Dari Anak Desa Hingga Menjadi Jenderal Besar

Di Desa Kemusuk, wilayah Godean, Bantul, sekitar 15 kilometer sebelah barat Kota Yogyakarta, Soeharto dilahirkan pada 8 Juni 1921. Ia adalah anak tunggal pasangan Sukirah dan Kertosudiro. Sehari-hari, ayah Soeharto bekerja sebagai pejabat irigasi (ulu-ulu), yang bertanggung jawab membagi air irigasi di berbagai sawah di desa tersebut.

Rumah tempat Soeharto dilahirkan dulunya berdinding bambu. Selain di rumah tersebut, masa kecil Soeharto diwarnai beberapa kali pindah tempat di sejumlah rumah kerabatnya di luar Dusun Kemusuk. Boleh dibilang, hampir tak ada yang istimewa dalam masa kecil dan remaja Soeharto. Pertama, duduk di bangku sekolah menengah pertama pada usia 19 tahun. Selanjutnya Soeharto masuk Sekolah Bintara KNIL (tentara era Pemerintah Kolonial Hindia Belanda) di Gombong, Jawa Tengah, sebelah barat Yogyakarta. Inilah awal karier militer Soeharto yang kelak mendominasi kehidupannya.

Ketika berusia sekitar 26 tahun atau saat berpangkat letnan kolonel, Soeharto menikah dengan Raden Ayu Siti Hartinah–yang kelak populer dengan panggilan Ibu Tien. Siti Hartinah adalah putri Soemoharyomo, seorang wedana di Solo.

Titik penting perjalanan Soeharto tampaknya dimulai pada 11 Maret 1949. Ketika itu Brigade X/Wehrkreise III yang dipimpin Letkol Soeharto menyerang dan berhasil menduduki Kota Yogyakarta selama enam jam. Peristiwa ini dalam lembaran sejarah, terutama yang ditulis pada era Orde Baru, disebut-sebut sebagai Serangan Umum 1 Maret. Serangan itu membuktikan bahwa Republik Indonesia masih ada.

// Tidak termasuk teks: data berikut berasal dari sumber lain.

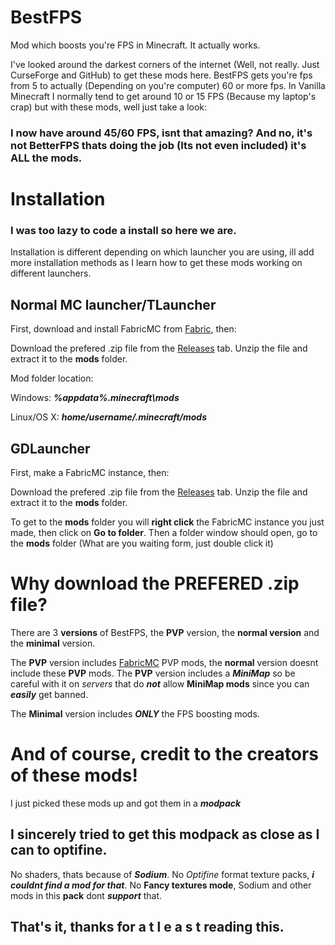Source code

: # BestFPS

Mod which boosts you're FPS in Minecraft. It actually works.


I've looked around the darkest corners of the internet (Well, not really. Just CurseForge and GitHub) to get these mods here.
BestFPS gets you're fps from 5 to actually (Depending on you're computer) 60 or more fps.
In Vanilla Minecraft I normally tend to get around 10 or 15 FPS (Because my laptop's crap) but with these mods, well just take a look:

### I now have around 45/60 FPS, isnt that amazing? And no, it's not BetterFPS thats doing the job (Its not even included) it's ALL the mods.

# Installation

### I was too lazy to code a install so here we are.

Installation is different depending on which launcher you are using, ill add more installation methods as I learn how to get these mods working on different launchers.

## Normal MC launcher/TLauncher

First, download and install FabricMC from [Fabric](https://fabricmc.net/use), then:

Download the prefered .zip file from the [Releases](https://github.com/alexfeed1990real/BestFPS/Releases) tab.
Unzip the file and extract it to the **mods** folder.

Mod folder location:

Windows: ***%appdata%\.minecraft\mods***

Linux/OS X: ***home/username/.minecraft/mods***


## GDLauncher

First, make a FabricMC instance, then:

Download the prefered .zip file from the [Releases](https://github.com/alexfeed1990real/BestFPS/Releases) tab.
Unzip the file and extract it to the **mods** folder.

To get to the **mods** folder you will **right click** the FabricMC instance you just made, then click on **Go to folder**.
Then a folder window should open, go to the **mods** folder (What are you waiting form, just double click it)

# Why download the PREFERED .zip file?

There are 3 **versions** of BestFPS, the **PVP** version, the **normal version** and the **minimal** version.

The **PVP** version includes [FabricMC](https://fabricmc.net/use) PVP mods, the **normal** version doesnt include these **PVP** mods.
The **PVP** version includes a ***MiniMap*** so be careful with it on *servers* that do ***not*** allow **MiniMap mods** since you can ***easily*** get banned.

The **Minimal** version includes ***ONLY*** the FPS boosting mods.

# And of course, credit to the creators of these mods!

I just picked these mods up and got them in a ***modpack***

## I sincerely tried to get this modpack as close as I can to optifine.

No shaders, thats because of ***Sodium***.
No *Optifine* format texture packs, ***i couldnt find a mod for that***.
No **Fancy textures mode**, Sodium and other mods in this **pack** dont ***support*** that.

## That's it, thanks for a t l e a s t reading this.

Karier militer Soeharto kemudian menanjak pada 1 Januari 1960. Pria asal Kemusuk itu dipromosikan menjadi brigadir jenderal. Dan setahun kemudian Soeharto ditunjuk sebagai Komandan Komando Cadangan dan Strategis TNI Angkatan Darat (Pangkostrad). Tahun berikutnya Soeharto terpilih sebagai Komandan Mandala untuk pembebasan Irian Barat (Papua) dari cengkeraman Belanda. Ia pun dipromosikan menjadi mayor jenderal.

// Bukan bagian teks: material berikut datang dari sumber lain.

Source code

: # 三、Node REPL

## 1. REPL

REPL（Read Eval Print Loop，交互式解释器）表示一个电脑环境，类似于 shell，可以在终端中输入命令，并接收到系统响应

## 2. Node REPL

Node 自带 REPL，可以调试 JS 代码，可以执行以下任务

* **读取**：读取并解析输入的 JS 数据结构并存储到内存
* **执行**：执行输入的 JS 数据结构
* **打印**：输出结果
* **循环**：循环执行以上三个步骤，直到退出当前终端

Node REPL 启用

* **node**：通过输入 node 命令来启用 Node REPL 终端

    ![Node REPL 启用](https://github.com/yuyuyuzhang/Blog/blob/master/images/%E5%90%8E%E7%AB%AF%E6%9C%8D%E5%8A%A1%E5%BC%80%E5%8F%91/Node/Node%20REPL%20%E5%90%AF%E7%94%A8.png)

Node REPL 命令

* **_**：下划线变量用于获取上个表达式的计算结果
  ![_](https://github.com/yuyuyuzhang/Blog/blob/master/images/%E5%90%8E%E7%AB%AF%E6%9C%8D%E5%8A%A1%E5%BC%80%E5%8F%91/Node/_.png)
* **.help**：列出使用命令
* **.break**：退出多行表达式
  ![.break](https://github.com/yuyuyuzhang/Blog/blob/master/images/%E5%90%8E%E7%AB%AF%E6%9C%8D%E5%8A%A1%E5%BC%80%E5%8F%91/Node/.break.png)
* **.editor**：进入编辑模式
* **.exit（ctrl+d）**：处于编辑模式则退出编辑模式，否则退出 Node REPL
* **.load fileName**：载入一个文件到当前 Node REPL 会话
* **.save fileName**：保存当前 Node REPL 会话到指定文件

Langkah Soeharto menuju tampuk kekuasaan ditandai dengan pemberontakan Gerakan 30 September 1965 (versi pemerintah menyebutkan G30S/PKI–Red.). Kala itu terjadi percobaan kudeta yang dipimpin Letnan Kolonel Untung, Komandan Batalyon I Resimen Cakrabirawa yang bertugas sebagai pasukan pengawal istana. Buat memuluskan gerakan kudetanya, Untung dan pasukannya menculik enam jenderal dan seorang letnan satu, ajudan Jenderal Abdul Haris Nasution. Semua korban penculikan itu kemudian dibunuh dan dikuburkan di sebuah lubang di kawasan Lobang Buaya, Jakarta Timur–daerah pinggiran Bandar Udara Halim Perdanakusuma.

Menghadapi kudeta itu, Soeharto berhasil mengkonsolidasikan TNI AD sekaligus meredam upaya perebutan kekuasaan negara. Dengan memegang Surat Perintah 11 Maret alias Supersemar, Soeharto akhirnya mengumumkan pembubaran Partai Komunis Indonesia dan menyatakannya sebagai partai atau organisasi terlarang.

Setahun kemudian, tepatnya tanggal 22 Februari 1967, Soeharto selaku pemegang Ketetapan MPRS Nomor XXXI Tahun 1967 menerima penyerahan kekuasaan pemerintahan dari Presiden Soekarno. Dalam jangka waktu sekitar sebulan, yakni tanggal 7 Maret 1967, melalui Sidang Istimewa MPRS, Soeharto ditunjuk sebagai pejabat presiden. Seminggu kemudian Soeharto dilantik menjadi presiden kedua Republik Indonesia.

Adapun dalam mengisi waktu luangnya, Soeharto yang dianugerahi gelar Jenderal Besar TNI itu senang merawat burung beo peliharaannya. Ada suara khas dari beo tersebut, yakni burung itu dapat mengucapkan “Pak Presiden Soeharto”. Dan kini, Smiling General yang memang terkenal dengan senyum khasnya itu telah meninggalkan rakyat Indonesia. Pak Harto–demikian banyak orang kerap menyapanya–meninggalkan enam anak dan beberapa cucu. Selamat jalan Pak Harto.